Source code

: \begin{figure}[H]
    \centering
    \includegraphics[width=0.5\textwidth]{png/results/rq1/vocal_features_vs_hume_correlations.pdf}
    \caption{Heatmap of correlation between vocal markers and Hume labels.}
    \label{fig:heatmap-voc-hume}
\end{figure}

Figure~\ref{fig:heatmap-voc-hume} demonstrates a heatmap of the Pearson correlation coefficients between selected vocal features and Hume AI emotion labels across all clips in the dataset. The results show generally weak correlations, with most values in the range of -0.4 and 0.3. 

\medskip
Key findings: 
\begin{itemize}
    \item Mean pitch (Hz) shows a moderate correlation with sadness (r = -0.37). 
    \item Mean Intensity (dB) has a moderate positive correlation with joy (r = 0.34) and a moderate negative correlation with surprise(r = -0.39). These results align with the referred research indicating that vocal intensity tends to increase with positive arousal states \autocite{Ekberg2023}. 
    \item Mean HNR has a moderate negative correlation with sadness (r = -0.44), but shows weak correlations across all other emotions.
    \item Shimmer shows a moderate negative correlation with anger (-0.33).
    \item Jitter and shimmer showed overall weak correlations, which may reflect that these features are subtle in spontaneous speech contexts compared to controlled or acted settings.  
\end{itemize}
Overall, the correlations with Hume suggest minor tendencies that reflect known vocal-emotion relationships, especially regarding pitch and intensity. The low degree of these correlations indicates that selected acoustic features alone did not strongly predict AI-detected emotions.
####
### Task prompt:
Starting with the line that contains "Mean Intensity (dB)", restate every line through the end of the records above, exactly and with no other lines.

### Your response:
    \item Mean Intensity (dB) has a moderate positive correlation with joy (r = 0.34) and a moderate negative correlation with surprise(r = -0.39). These results align with the referred research indicating that vocal intensity tends to increase with positive arousal states \autocite{Ekberg2023}. 
    \item Mean HNR has a moderate negative correlation with sadness (r = -0.44), but shows weak correlations across all other emotions.
    \item Shimmer shows a moderate negative correlation with anger (-0.33).
    \item Jitter and shimmer showed overall weak correlations, which may reflect that these features are subtle in spontaneous speech contexts compared to controlled or acted settings.  
\end{itemize}
Overall, the correlations with Hume suggest minor tendencies that reflect known vocal-emotion relationships, especially regarding pitch and intensity. The low degree of these correlations indicates that selected acoustic features alone did not strongly predict AI-detected emotions.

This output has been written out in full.